- DATA SHOWN:
::::::::

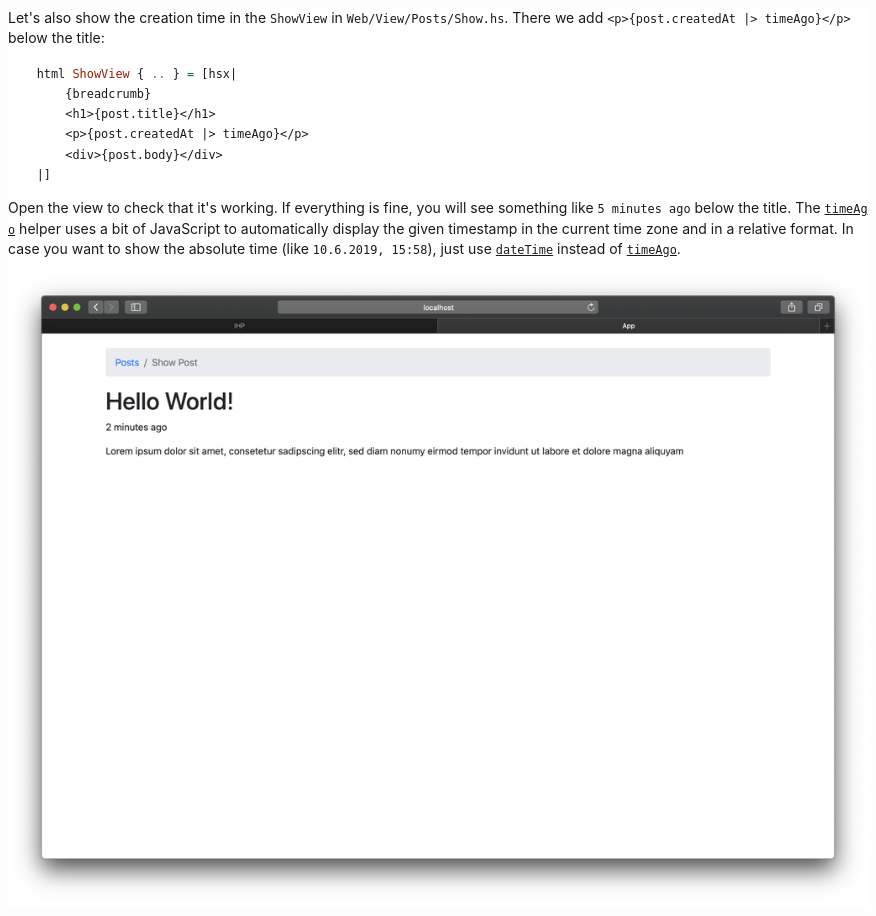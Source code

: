 Let's also show the creation time in the `ShowView` in `Web/View/Posts/Show.hs`. There we add `<p>{post.createdAt |> timeAgo}</p>` below the title:

```haskell
    html ShowView { .. } = [hsx|
        {breadcrumb}
        <h1>{post.title}</h1>
        <p>{post.createdAt |> timeAgo}</p>
        <div>{post.body}</div>
    |]
```

Open the view to check that it's working. If everything is fine, you will see something like `5 minutes ago` below the title. The [`timeAgo`](https://ihp.digitallyinduced.com/api-docs/IHP-View-TimeAgo.html#v:timeAgo) helper uses a bit of JavaScript to automatically display the given timestamp in the current time zone and in a relative format. In case you want to show the absolute time (like `10.6.2019, 15:58`), just use [`dateTime`](https://ihp.digitallyinduced.com/api-docs/IHP-View-TimeAgo.html#v:dateTime) instead of [`timeAgo`](https://ihp.digitallyinduced.com/api-docs/IHP-View-TimeAgo.html#v:timeAgod).

![Schema Designer created at view](images/first-project/created_at_view.png)
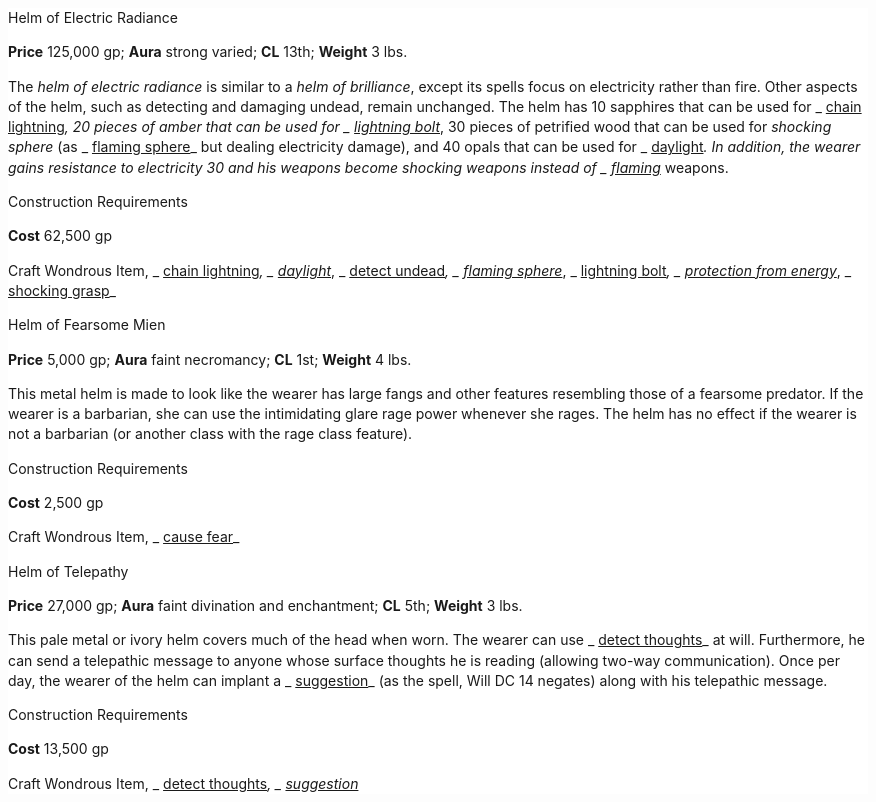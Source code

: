 Helm of Electric Radiance

**Price** 125,000 gp; **Aura** strong varied; **CL** 13th; **Weight** 3 lbs.

The _helm of electric radiance_ is similar to a _helm of brilliance_, except its spells focus on electricity rather than fire. Other aspects of the helm, such as detecting and damaging undead, remain unchanged. The helm has 10 sapphires that can be used for _ [chain lightning](/pathfinderRPG/prd/spells/chainLightning.html#_chain-lightning)_, 20 pieces of amber that can be used for _ [lightning bolt](/pathfinderRPG/prd/spells/lightningBolt.html#_lightning-bolt)_, 30 pieces of petrified wood that can be used for _shocking sphere_ (as _ [flaming sphere](/pathfinderRPG/prd/spells/flamingSphere.html#_flaming-sphere)_ but dealing electricity damage), and 40 opals that can be used for _ [daylight](/pathfinderRPG/prd/spells/daylight.html#_daylight)_. In addition, the wearer gains resistance to electricity 30 and his weapons become _shocking_ weapons instead of _ [flaming](/pathfinderRPG/prd/magicItems/weapons.html#_weapons-flaming)_ weapons.

Construction Requirements

**Cost** 62,500 gp

Craft Wondrous Item, _ [chain lightning](/pathfinderRPG/prd/spells/chainLightning.html#_chain-lightning)_, _ [daylight](/pathfinderRPG/prd/spells/daylight.html#_daylight)_, _ [detect undead](/pathfinderRPG/prd/spells/detectUndead.html#_detect-undead)_, _ [flaming sphere](/pathfinderRPG/prd/spells/flamingSphere.html#_flaming-sphere)_, _ [lightning bolt](/pathfinderRPG/prd/spells/lightningBolt.html#_lightning-bolt)_, _ [protection from energy](/pathfinderRPG/prd/spells/protectionFromEnergy.html#_protection-from-energy)_, _ [shocking grasp](/pathfinderRPG/prd/spells/shockingGrasp.html#_shocking-grasp)_

Helm of Fearsome Mien

**Price** 5,000 gp; **Aura** faint necromancy; **CL** 1st; **Weight** 4 lbs.

This metal helm is made to look like the wearer has large fangs and other features resembling those of a fearsome predator. If the wearer is a barbarian, she can use the intimidating glare rage power whenever she rages. The helm has no effect if the wearer is not a barbarian (or another class with the rage class feature).

Construction Requirements

**Cost** 2,500 gp

Craft Wondrous Item, _ [cause fear](/pathfinderRPG/prd/spells/causeFear.html#_cause-fear)_

Helm of Telepathy

**Price** 27,000 gp; **Aura** faint divination and enchantment; **CL** 5th; **Weight** 3 lbs.

This pale metal or ivory helm covers much of the head when worn. The wearer can use _ [detect thoughts](/pathfinderRPG/prd/spells/detectThoughts.html#_detect-thoughts)_ at will. Furthermore, he can send a telepathic message to anyone whose surface thoughts he is reading (allowing two-way communication). Once per day, the wearer of the helm can implant a _ [suggestion](/pathfinderRPG/prd/spells/suggestion.html#_suggestion)_ (as the spell, Will DC 14 negates) along with his telepathic message.

Construction Requirements

**Cost** 13,500 gp

Craft Wondrous Item, _ [detect thoughts](/pathfinderRPG/prd/spells/detectThoughts.html#_detect-thoughts)_, _ [suggestion](/pathfinderRPG/prd/spells/suggestion.html#_suggestion)_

::::::::

- TASK REQUIREMENTS:
Take from the material every line that holds "like".

- SOLUTION BELOW:
Open the view to check that it's working. If everything is fine, you will see something like `5 minutes ago` below the title. The [`timeAgo`](https://ihp.digitallyinduced.com/api-docs/IHP-View-TimeAgo.html#v:timeAgo) helper uses a bit of JavaScript to automatically display the given timestamp in the current time zone and in a relative format. In case you want to show the absolute time (like `10.6.2019, 15:58`), just use [`dateTime`](https://ihp.digitallyinduced.com/api-docs/IHP-View-TimeAgo.html#v:dateTime) instead of [`timeAgo`](https://ihp.digitallyinduced.com/api-docs/IHP-View-TimeAgo.html#v:timeAgod).
This metal helm is made to look like the wearer has large fangs and other features resembling those of a fearsome predator. If the wearer is a barbarian, she can use the intimidating glare rage power whenever she rages. The helm has no effect if the wearer is not a barbarian (or another class with the rage class feature).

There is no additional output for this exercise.